ASSIGNMENT ▸ Out of the listing below, copy every line that carries the string "subsection".

MATERIAL SUPPLIED ▸
★ ★ ★

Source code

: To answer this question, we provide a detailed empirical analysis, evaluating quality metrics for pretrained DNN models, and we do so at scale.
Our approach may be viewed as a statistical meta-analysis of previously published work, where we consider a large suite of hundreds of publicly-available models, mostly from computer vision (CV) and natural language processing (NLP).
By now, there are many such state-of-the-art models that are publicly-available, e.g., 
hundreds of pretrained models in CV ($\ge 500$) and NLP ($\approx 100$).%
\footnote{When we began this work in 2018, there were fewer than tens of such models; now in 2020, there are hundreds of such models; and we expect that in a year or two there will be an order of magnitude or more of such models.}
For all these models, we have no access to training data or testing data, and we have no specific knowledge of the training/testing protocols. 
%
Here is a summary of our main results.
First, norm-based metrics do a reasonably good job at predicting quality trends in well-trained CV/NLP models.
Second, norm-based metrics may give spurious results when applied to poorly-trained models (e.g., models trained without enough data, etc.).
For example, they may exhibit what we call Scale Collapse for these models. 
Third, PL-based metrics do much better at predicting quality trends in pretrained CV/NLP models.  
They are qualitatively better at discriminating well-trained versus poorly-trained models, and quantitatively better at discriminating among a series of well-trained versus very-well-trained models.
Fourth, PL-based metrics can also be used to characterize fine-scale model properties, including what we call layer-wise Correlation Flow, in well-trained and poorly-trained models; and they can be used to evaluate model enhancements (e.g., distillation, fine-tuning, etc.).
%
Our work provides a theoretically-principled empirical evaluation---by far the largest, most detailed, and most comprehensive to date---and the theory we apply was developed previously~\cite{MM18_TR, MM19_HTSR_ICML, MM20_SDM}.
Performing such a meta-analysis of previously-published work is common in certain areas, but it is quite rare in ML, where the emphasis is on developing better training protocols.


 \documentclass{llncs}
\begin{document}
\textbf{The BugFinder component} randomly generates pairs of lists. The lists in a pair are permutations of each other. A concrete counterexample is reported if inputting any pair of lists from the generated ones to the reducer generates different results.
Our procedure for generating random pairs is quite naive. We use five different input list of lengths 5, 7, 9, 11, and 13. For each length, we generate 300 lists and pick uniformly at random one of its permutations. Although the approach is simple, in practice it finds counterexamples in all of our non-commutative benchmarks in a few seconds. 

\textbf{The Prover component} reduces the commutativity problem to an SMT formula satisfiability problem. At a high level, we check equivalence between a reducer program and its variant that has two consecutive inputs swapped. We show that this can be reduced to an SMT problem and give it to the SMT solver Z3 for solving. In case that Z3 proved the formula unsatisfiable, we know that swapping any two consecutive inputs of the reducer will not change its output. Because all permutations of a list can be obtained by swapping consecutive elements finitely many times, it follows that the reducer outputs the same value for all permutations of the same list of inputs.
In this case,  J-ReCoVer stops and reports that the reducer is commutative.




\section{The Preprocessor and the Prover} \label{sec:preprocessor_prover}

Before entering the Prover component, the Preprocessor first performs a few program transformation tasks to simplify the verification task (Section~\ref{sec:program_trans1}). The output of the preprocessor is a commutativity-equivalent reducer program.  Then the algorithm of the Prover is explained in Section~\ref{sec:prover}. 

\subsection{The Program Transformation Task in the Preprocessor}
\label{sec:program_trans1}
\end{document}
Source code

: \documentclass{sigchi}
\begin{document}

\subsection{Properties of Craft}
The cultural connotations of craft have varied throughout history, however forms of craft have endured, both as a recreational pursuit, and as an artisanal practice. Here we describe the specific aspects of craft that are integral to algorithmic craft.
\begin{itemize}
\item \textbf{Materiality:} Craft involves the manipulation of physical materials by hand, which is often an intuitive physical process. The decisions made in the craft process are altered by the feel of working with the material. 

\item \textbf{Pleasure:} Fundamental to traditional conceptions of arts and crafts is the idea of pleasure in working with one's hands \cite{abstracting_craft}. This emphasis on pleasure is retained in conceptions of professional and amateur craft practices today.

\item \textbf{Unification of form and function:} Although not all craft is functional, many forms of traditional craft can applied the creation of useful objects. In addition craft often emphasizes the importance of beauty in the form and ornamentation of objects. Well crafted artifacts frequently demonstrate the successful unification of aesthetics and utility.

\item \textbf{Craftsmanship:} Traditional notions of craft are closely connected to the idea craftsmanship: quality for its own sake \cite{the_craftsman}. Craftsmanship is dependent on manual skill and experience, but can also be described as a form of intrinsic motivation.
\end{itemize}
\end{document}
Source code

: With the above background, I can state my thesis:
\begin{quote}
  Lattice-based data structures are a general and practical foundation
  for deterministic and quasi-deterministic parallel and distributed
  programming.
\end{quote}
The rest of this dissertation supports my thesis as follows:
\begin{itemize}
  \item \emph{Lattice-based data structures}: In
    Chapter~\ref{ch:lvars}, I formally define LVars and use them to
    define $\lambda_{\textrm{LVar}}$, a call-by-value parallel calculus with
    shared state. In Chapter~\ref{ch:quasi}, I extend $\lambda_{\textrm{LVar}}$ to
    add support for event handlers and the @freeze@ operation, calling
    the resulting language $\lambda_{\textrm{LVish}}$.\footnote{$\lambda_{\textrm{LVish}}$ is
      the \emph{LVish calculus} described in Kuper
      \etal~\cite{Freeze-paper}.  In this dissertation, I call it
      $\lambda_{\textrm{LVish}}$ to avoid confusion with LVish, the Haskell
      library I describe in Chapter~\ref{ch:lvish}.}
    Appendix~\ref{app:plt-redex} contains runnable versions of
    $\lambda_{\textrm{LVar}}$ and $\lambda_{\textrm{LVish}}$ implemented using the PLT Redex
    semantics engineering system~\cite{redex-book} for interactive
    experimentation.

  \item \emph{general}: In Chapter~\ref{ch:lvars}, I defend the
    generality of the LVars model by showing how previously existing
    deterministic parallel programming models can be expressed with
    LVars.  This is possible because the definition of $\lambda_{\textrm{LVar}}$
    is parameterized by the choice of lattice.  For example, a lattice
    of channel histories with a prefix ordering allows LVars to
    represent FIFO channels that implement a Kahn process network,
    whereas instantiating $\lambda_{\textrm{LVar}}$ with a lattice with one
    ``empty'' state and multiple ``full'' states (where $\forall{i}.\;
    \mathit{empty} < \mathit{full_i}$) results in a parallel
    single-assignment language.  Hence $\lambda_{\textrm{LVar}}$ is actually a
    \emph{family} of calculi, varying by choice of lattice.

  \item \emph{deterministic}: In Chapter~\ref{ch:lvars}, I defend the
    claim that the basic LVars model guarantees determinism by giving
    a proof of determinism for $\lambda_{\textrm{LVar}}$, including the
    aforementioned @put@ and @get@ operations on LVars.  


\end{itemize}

★ ★ ★

OUTPUT FOR THIS EXERCISE ▸
\subsection{The Program Transformation Task in the Preprocessor}
\subsection{Properties of Craft}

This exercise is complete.